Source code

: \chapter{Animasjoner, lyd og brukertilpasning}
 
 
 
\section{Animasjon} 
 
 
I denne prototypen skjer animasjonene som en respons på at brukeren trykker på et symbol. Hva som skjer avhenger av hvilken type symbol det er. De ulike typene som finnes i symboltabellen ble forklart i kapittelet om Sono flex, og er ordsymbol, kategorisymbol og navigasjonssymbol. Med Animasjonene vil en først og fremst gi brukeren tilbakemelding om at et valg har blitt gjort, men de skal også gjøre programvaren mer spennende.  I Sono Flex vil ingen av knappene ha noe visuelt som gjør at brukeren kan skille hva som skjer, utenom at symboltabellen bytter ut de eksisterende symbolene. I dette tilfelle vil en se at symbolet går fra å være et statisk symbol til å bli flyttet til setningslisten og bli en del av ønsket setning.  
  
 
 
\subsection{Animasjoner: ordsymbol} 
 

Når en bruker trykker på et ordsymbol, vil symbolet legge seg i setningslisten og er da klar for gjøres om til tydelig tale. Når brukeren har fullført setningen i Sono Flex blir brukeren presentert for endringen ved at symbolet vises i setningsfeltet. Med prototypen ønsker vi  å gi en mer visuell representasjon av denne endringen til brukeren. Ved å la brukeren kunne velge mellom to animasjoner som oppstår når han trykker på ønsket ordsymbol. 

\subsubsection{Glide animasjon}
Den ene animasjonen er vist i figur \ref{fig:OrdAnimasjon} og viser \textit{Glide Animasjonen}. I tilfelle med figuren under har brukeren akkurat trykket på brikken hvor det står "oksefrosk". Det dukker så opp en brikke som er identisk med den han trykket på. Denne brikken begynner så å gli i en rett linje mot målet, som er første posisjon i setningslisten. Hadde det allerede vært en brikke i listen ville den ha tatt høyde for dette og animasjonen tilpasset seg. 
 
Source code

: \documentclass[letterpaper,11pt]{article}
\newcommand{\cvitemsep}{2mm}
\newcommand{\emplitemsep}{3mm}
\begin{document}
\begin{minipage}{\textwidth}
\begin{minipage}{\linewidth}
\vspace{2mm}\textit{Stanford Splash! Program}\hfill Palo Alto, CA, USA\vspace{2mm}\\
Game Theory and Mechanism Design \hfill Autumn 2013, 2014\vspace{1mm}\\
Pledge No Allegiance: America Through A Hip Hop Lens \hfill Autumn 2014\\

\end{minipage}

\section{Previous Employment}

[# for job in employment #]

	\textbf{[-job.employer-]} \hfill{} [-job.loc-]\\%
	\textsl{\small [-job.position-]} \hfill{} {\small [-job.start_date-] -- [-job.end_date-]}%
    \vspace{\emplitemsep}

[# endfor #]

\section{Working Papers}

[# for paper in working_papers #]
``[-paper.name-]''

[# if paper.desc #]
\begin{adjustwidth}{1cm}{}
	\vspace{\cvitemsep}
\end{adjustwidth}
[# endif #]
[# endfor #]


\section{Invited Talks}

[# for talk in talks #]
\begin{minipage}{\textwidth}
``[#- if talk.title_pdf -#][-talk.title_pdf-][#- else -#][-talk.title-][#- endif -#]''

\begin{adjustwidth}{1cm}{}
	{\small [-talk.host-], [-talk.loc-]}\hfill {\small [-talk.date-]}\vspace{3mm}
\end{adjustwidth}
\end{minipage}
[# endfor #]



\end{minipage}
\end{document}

***

» Work task
All lines from the one containing "[# for job in employment #]" through the end of the material should be restated exactly, with both end lines kept.

» Result for this task
[# for job in employment #]

	\textbf{[-job.employer-]} \hfill{} [-job.loc-]\\%
	\textsl{\small [-job.position-]} \hfill{} {\small [-job.start_date-] -- [-job.end_date-]}%
    \vspace{\emplitemsep}

[# endfor #]

\section{Working Papers}

[# for paper in working_papers #]
``[-paper.name-]''

[# if paper.desc #]
\begin{adjustwidth}{1cm}{}
	\vspace{\cvitemsep}
\end{adjustwidth}
[# endif #]
[# endfor #]


\section{Invited Talks}

[# for talk in talks #]
\begin{minipage}{\textwidth}
``[#- if talk.title_pdf -#][-talk.title_pdf-][#- else -#][-talk.title-][#- endif -#]''

\begin{adjustwidth}{1cm}{}
	{\small [-talk.host-], [-talk.loc-]}\hfill {\small [-talk.date-]}\vspace{3mm}
\end{adjustwidth}
\end{minipage}
[# endfor #]



\end{minipage}
\end{document}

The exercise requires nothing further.